[[ Records provided, beginning ]]

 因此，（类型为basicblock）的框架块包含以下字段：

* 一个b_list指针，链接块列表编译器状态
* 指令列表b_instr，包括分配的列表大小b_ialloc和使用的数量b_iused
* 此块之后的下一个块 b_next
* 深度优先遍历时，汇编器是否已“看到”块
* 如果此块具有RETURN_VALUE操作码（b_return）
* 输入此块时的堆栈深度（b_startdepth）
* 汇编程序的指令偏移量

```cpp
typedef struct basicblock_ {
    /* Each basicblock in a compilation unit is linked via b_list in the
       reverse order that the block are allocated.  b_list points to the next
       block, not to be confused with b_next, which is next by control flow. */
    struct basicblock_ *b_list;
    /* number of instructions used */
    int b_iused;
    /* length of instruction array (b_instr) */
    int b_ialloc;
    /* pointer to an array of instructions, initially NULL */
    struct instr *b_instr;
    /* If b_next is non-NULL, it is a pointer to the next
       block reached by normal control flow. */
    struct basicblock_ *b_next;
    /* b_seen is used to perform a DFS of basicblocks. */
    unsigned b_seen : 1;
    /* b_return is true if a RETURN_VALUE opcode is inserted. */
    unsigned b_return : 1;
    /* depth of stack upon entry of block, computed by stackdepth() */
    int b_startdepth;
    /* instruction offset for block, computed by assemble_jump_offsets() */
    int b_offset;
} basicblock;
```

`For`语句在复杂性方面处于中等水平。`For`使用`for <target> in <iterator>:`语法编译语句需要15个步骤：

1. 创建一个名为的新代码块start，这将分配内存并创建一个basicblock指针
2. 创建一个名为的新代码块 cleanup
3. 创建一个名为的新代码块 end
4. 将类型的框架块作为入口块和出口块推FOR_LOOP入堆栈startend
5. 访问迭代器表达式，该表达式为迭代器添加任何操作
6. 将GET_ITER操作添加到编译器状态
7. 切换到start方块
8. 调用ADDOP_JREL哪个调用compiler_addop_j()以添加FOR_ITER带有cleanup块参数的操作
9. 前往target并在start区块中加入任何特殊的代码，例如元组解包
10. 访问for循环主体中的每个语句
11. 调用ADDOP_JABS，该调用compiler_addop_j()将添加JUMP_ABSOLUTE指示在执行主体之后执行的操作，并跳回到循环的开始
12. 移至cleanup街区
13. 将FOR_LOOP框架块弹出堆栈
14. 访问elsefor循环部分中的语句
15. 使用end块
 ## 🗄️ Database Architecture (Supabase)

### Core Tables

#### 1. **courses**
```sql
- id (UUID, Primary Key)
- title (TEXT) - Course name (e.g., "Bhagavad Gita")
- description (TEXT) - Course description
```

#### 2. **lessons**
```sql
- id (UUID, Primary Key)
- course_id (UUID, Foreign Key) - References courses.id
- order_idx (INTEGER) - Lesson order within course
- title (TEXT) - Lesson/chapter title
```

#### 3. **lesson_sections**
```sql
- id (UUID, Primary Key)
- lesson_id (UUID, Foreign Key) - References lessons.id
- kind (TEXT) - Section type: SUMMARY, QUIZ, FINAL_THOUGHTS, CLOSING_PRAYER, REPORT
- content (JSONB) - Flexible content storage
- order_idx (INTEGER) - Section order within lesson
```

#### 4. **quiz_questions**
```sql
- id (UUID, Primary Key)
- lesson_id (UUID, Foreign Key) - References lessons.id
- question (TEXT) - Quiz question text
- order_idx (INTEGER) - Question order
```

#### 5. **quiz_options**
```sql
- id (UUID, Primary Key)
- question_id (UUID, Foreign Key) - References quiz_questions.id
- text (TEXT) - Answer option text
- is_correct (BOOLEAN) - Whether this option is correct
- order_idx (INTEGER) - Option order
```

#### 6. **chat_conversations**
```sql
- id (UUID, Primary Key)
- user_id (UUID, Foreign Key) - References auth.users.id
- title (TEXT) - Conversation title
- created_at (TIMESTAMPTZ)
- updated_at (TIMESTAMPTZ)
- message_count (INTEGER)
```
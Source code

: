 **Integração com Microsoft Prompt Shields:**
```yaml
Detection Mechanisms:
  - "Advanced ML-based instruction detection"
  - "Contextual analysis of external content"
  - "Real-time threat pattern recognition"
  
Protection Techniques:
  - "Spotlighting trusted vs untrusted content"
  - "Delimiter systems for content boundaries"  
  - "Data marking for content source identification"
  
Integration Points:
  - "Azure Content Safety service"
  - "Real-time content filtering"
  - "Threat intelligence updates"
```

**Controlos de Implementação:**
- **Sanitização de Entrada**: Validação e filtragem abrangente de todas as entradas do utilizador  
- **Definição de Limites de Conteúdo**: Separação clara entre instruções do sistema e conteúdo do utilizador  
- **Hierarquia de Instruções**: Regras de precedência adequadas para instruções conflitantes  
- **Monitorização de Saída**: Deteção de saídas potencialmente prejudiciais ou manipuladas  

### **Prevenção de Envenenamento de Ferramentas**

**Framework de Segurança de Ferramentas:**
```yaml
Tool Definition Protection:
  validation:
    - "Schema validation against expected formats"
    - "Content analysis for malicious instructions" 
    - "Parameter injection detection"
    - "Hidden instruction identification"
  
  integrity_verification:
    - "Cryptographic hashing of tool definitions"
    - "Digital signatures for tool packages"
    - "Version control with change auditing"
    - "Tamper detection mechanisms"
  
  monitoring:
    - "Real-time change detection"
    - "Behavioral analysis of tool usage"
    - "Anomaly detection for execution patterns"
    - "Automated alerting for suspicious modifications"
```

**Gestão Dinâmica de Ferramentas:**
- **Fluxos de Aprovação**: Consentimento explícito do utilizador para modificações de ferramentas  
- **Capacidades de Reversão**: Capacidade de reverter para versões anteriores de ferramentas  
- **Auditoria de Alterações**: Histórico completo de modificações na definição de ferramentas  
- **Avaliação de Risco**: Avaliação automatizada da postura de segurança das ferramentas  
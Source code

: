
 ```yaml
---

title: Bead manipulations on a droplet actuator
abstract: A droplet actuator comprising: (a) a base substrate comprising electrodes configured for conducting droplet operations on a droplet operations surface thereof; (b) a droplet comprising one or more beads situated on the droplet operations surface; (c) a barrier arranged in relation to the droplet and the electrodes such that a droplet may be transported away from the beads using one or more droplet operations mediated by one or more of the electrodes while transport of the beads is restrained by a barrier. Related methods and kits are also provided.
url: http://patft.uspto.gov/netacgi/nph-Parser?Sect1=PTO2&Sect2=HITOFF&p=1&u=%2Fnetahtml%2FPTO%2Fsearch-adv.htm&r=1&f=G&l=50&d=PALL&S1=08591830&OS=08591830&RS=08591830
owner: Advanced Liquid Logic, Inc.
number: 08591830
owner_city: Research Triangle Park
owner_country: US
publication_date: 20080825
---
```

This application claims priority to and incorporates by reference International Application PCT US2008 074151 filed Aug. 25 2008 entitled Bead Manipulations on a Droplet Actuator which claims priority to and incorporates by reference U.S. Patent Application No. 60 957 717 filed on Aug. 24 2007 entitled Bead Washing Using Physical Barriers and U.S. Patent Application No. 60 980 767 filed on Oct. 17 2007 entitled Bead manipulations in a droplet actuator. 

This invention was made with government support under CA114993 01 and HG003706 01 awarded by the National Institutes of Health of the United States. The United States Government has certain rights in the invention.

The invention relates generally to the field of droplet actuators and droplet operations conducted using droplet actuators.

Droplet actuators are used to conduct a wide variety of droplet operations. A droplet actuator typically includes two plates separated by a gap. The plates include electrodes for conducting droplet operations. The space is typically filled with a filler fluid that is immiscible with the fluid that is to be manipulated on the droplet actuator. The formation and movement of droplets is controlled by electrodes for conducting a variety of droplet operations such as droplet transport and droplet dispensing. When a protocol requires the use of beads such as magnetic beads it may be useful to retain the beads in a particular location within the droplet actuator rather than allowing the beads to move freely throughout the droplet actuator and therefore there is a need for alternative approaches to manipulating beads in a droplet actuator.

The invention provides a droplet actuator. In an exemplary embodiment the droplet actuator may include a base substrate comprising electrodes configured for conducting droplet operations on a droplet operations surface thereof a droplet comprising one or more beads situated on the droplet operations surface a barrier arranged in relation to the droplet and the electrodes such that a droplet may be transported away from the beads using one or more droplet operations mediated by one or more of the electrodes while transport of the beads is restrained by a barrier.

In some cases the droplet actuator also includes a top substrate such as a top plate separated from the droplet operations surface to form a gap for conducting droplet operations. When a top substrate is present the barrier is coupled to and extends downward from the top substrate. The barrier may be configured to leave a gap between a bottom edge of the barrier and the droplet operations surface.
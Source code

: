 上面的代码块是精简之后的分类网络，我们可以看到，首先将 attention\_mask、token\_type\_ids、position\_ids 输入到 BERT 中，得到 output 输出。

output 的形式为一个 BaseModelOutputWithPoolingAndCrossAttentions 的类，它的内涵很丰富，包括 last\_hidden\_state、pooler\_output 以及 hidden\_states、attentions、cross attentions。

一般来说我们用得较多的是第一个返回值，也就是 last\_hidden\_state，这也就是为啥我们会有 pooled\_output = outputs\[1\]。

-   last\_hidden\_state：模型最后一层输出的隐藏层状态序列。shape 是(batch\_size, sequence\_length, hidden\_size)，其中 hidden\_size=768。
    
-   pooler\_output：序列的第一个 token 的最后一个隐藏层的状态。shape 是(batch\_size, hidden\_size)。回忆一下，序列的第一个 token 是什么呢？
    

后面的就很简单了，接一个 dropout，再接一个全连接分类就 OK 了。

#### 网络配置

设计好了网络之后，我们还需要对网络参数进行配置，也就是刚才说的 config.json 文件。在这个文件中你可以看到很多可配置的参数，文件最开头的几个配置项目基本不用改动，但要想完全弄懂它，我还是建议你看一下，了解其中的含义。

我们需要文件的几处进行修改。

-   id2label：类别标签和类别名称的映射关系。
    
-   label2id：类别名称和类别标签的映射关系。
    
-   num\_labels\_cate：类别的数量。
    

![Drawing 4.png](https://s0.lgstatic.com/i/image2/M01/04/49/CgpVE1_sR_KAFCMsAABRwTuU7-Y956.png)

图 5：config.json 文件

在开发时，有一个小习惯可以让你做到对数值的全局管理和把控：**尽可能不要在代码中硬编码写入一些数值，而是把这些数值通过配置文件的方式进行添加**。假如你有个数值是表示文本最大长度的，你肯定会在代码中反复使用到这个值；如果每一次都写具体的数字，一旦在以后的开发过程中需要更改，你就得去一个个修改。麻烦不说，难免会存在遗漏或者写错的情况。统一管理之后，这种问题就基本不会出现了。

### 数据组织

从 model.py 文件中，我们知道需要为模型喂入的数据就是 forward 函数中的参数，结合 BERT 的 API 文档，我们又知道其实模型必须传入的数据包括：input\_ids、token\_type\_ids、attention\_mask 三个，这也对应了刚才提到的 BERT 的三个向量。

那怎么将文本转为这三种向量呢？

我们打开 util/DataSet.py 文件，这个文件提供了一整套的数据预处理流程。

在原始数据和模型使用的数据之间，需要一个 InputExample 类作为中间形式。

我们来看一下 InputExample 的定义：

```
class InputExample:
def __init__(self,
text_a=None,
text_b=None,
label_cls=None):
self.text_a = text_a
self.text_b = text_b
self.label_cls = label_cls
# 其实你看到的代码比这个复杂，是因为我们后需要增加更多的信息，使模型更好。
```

[[ Records provided, end ]]

Please give the number of lines in the listing above that contain the string "which", without anything else.

• Exercise result
2